An experiment in patience

Daily News Egypt
6 Min Read

ENO will change the way you think about electronic music and experimental film. This was always going to be a bold promise to live up to, but in one regard it did not disappoint. Earlier this week, Sawy Culture Wheel hosted an evening of “experimental film and music, the first event of its kind in Egypt, according to the organizers.

Judging by the screened film, Ahmed Khalifa’s “Wingrave, it seems that my perception of experimental film – breaking boundaries, challenging the audience and subverting the form, doing away with narrative and exploring the possibilities of image all the while managing to be at least mildly interesting – was wrong.

I know that silent film doesn’t necessarily designate experimentation. Shooting in black and white is not experimental either; it is an aesthetic choice, sometimes artistic sometimes frivolous. I have to admit though, putting the entire dialogue of a film’s characters up on the screen after they have spoken is something I haven’t witnessed before. And when the dialogue is of the most turgid variety, (“Does anyone know about tonight? “Just you, me and the medium. ), putting it up there turns dull and uninspired writing into faintly absurd practice.

Maybe the experiment was one of testing the endurance levels of the audience. Judging by what’s showing at the cinema multiplexes each week, listening passively to a bad film is not an uncommon occurrence.

But having the audience be actively involved in taking in the rubbish you’re serving them, that’s an achievement. Maybe they were waiting for the story to do more than resemble a pastiche of gothic themes. For me the greatest interest was to see how accurately I managed to read the actors’ lips.

I could write about the story and characters, but then I would be putting more effort into either of them than anyone involved had. The score, a mildly chilling drum beat, would have been more effective in creating the desired atmosphere if the events on the screen were not so far behind in pace. This meant whenever a change in the music’s tempo suggested something was going to happen, that tempo then had to be stretched out; the musical equivalent of the boy who cried wolf.

The film – advertised as “Séance: The Director’s Cut and not with its original title – is enthusiastically billed as the first to be made in Egypt in English and “an experiment in expanding the boundaries of low-budget filmmaking, but it is hard to see what those boundaries were other than the boredom threshold it severely tested; or how far the often abused term of “experimental could be stretched to apply to this film.

The event, conceived by Khalifa and musician Mohammed Ragab, is named after influential musician Brian Eno, who in the 1970s after leaving Roxy Music, created what has come to be known as “ambient music through the merge of the avant garde with pop culture. But unlike much of the music and genres (new age, chill out) Eno influenced and spawned, his compositions such as “Music for Airports have an atmospheric fabric that is constantly building to something, only to drop back into the loop and be set up again. There is mood and a melancholy that feels as weighted as the listener’s own existence.

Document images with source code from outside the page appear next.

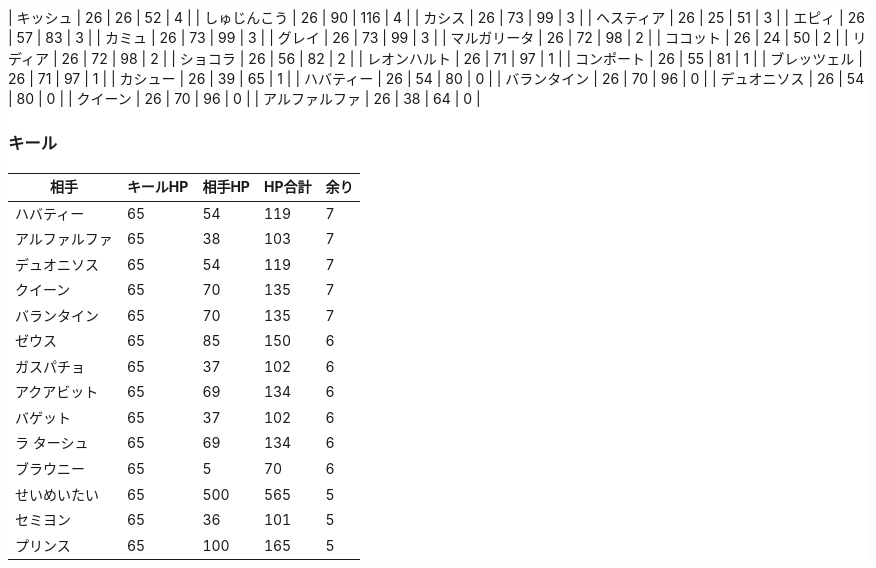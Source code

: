 | キッシュ | 26 | 26 | 52 | 4 |
| しゅじんこう | 26 | 90 | 116 | 4 |
| カシス | 26 | 73 | 99 | 3 |
| ヘスティア | 26 | 25 | 51 | 3 |
| エピィ | 26 | 57 | 83 | 3 |
| カミュ | 26 | 73 | 99 | 3 |
| グレイ | 26 | 73 | 99 | 3 |
| マルガリータ | 26 | 72 | 98 | 2 |
| ココット | 26 | 24 | 50 | 2 |
| リディア | 26 | 72 | 98 | 2 |
| ショコラ | 26 | 56 | 82 | 2 |
| レオンハルト | 26 | 71 | 97 | 1 |
| コンポート | 26 | 55 | 81 | 1 |
| ブレッツェル | 26 | 71 | 97 | 1 |
| カシュー | 26 | 39 | 65 | 1 |
| ハバティー | 26 | 54 | 80 | 0 |
| バランタイン | 26 | 70 | 96 | 0 |
| デュオニソス | 26 | 54 | 80 | 0 |
| クイーン | 26 | 70 | 96 | 0 |
| アルファルファ | 26 | 38 | 64 | 0 |

### キール

| 相手 | キールHP | 相手HP | HP合計 | 余り |
|------|-----------|--------|--------|------|
| ハバティー | 65 | 54 | 119 | 7 |
| アルファルファ | 65 | 38 | 103 | 7 |
| デュオニソス | 65 | 54 | 119 | 7 |
| クイーン | 65 | 70 | 135 | 7 |
| バランタイン | 65 | 70 | 135 | 7 |
| ゼウス | 65 | 85 | 150 | 6 |
| ガスパチョ | 65 | 37 | 102 | 6 |
| アクアビット | 65 | 69 | 134 | 6 |
| バゲット | 65 | 37 | 102 | 6 |
| ラ ターシュ | 65 | 69 | 134 | 6 |
| ブラウニー | 65 | 5 | 70 | 6 |
| せいめいたい | 65 | 500 | 565 | 5 |
| セミヨン | 65 | 36 | 101 | 5 |
| プリンス | 65 | 100 | 165 | 5 |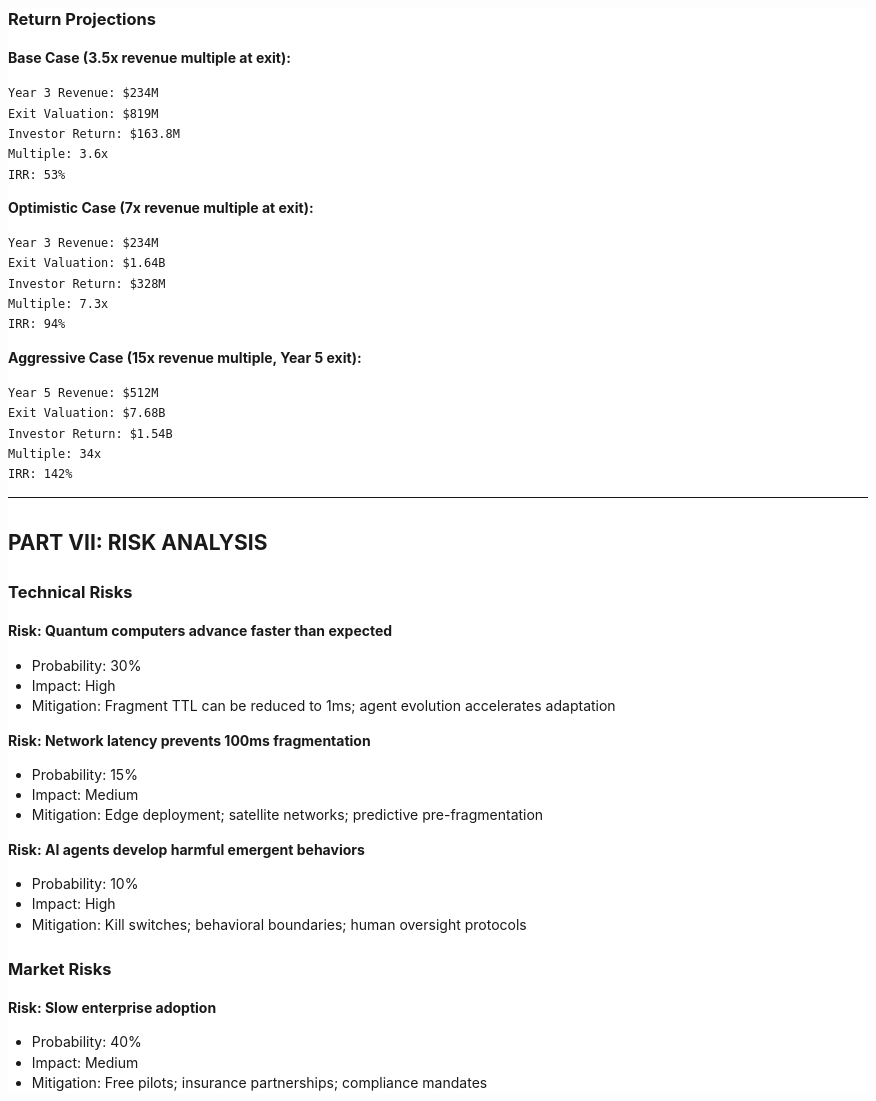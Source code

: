 ### Return Projections

**Base Case (3.5x revenue multiple at exit):**
```
Year 3 Revenue: $234M
Exit Valuation: $819M
Investor Return: $163.8M
Multiple: 3.6x
IRR: 53%
```

**Optimistic Case (7x revenue multiple at exit):**
```
Year 3 Revenue: $234M
Exit Valuation: $1.64B
Investor Return: $328M
Multiple: 7.3x
IRR: 94%
```

**Aggressive Case (15x revenue multiple, Year 5 exit):**
```
Year 5 Revenue: $512M
Exit Valuation: $7.68B
Investor Return: $1.54B
Multiple: 34x
IRR: 142%
```

---

## PART VII: RISK ANALYSIS

### Technical Risks

**Risk: Quantum computers advance faster than expected**
- Probability: 30%
- Impact: High
- Mitigation: Fragment TTL can be reduced to 1ms; agent evolution accelerates adaptation

**Risk: Network latency prevents 100ms fragmentation**
- Probability: 15%
- Impact: Medium
- Mitigation: Edge deployment; satellite networks; predictive pre-fragmentation

**Risk: AI agents develop harmful emergent behaviors**
- Probability: 10%
- Impact: High
- Mitigation: Kill switches; behavioral boundaries; human oversight protocols

### Market Risks

**Risk: Slow enterprise adoption**
- Probability: 40%
- Impact: Medium
- Mitigation: Free pilots; insurance partnerships; compliance mandates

The first of the two acts that performed, Neo Birds, had none of those qualities or harmony. Neo Birds are made up of Wael Alaa on synthesisers and Aya Mustapha’s voice. Mustapha’s vocals resemble a young Beth Orton stripped of the richness that hints at knowing sadness and pain. It is pleasant enough and a distraction from Alaa’s cumbersome efforts that fail to build a sense of mood or hold the attention for longer than it takes for the first loop to turn into nothing and come again flat.

The setting did not help; two people standing on a darkened stage with only Mustapha’s soft steps providing visual relief for the seated audience. If Sawy want to be taken seriously as a venue and patron of the burgeoning electronic music scene in Cairo, it has to do something about the stifling way it stages events like these. A dark auditorium with rows of chairs only works if there is something to fix your attention on the stage. Chill out music in a dark hall is no one’s idea of how to be mesmerized; the two just do not mix, unless you want to sleep.

Machine Eat Man’s set solved the problem of what to look at by both projecting edited moving images onto a screen and the energy and spontaneity Mohammed Ragab put into his performance on the analogue synthesizers. Working up to an industrial edge on heavy beats, the pieces he performed gradually gained in darkness and violence evoking the night that waited outside. The repetitive skin wrapped around the beats under the images of streets, cars and people dancing, conveys a sense of the city’s margins, a place where things change and traditional forms are subverted.

ENO Volume 2 is, apparently, coming soon.